A quick reminder on set-up, since I know it came up at least twice during class: begin with the bar directly over the mid-foot, about an inch or two away from the shins. To lower yourself, begin by pushing the hips back, and continue to push them back as far as possible until your hands passes your knees – just as you would if you already had the bar in your hands and were looking to place it on the ground. As your hands and the imaginary bar pass your knees, your knees should bend slightly, so that your shins shift forward towards the (real) bar. Now your body should be nice and tight and ready to lift, so grip the bar, take a deep breath, and stand up with the weight.

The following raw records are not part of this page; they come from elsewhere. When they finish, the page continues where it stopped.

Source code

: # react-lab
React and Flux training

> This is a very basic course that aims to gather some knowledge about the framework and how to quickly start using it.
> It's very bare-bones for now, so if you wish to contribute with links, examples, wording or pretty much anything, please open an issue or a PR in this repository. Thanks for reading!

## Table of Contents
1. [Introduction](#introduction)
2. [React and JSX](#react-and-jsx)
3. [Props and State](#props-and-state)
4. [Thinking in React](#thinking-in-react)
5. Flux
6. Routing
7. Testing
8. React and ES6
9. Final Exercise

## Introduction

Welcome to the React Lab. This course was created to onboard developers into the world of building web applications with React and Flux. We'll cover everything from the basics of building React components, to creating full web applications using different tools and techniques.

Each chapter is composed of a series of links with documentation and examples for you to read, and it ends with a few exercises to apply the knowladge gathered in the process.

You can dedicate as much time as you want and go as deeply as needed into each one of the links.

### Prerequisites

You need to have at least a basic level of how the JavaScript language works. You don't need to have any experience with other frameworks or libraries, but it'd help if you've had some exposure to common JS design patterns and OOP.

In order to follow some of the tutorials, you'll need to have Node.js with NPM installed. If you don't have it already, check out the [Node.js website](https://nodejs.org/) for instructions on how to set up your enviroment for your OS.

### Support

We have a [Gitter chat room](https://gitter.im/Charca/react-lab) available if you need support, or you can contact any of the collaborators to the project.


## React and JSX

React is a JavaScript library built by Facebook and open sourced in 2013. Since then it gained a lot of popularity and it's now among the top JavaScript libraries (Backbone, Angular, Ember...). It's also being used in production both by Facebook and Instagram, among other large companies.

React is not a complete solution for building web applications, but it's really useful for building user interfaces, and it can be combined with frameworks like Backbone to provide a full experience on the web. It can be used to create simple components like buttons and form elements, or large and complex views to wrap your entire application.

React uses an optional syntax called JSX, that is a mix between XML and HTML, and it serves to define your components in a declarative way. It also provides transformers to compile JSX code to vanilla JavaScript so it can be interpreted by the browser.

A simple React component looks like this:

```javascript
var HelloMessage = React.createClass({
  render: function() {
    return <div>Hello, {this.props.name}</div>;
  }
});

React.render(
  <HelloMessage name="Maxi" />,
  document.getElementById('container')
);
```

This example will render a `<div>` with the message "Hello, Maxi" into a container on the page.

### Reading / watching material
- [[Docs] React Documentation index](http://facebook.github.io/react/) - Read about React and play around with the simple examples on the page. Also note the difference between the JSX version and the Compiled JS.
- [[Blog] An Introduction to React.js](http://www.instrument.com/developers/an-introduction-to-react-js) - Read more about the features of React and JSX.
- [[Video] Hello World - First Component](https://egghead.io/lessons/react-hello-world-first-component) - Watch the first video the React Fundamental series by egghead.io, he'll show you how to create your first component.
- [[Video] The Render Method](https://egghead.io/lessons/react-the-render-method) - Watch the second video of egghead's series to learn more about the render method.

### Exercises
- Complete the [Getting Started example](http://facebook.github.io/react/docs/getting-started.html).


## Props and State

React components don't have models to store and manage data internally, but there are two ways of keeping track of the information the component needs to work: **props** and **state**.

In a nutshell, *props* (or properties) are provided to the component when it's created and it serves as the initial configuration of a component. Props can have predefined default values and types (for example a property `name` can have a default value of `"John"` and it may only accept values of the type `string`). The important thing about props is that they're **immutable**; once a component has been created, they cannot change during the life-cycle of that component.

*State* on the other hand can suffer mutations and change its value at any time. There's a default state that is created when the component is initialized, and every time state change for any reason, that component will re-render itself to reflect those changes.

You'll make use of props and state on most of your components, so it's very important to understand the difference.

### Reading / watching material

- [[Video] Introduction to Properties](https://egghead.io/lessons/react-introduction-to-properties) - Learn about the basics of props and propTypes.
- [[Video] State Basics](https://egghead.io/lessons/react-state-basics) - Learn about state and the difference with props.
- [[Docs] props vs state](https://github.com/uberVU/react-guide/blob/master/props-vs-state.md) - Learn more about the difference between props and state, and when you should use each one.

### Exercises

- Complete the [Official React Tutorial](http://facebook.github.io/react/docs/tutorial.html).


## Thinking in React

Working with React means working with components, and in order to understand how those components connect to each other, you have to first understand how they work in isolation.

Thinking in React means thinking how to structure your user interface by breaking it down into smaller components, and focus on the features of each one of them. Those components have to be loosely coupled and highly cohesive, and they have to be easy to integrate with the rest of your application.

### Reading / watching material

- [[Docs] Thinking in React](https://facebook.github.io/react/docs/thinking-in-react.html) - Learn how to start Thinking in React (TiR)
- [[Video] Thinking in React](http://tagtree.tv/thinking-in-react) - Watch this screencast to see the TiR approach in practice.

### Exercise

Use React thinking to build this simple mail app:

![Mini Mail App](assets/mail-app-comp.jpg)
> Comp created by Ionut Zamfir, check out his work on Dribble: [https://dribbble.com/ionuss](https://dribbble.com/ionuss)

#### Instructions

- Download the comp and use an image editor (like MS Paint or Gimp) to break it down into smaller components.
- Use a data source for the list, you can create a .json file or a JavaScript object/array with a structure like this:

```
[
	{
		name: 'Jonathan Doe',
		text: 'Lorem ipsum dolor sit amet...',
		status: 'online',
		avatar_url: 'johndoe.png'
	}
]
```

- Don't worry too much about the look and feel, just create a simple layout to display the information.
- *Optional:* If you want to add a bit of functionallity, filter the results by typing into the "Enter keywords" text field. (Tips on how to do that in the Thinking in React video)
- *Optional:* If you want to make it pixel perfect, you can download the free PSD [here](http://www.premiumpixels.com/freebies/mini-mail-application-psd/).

Setting up like this will help to ensure that your entire posterior-chain will be engaged during the initial lift, and your glutes and hamstrings, with a little support from your quads, work to move the weight up to your knees – this is where the cue “knees back” is often heard, and in profile, you can see the lifter’s hips and shoulders rise at the same rate so as to keep the back at the same angle through-out the initial lift. As the bar passes the knees, the hip-flexors kick in, driving the hips forward and powering the weight from the knees to the waist.
Great work everyone. Also, it was awesome to have Ken and Noelle Tara in class this past Tuesday and Sunday – although their home-box is CrossFit Wilmington in NC, Ken is currently stationed in Japan (stateside for a few months). However, we are eagerly awaiting their return in the Fall of 2011 when they will be relocating to the Metro area!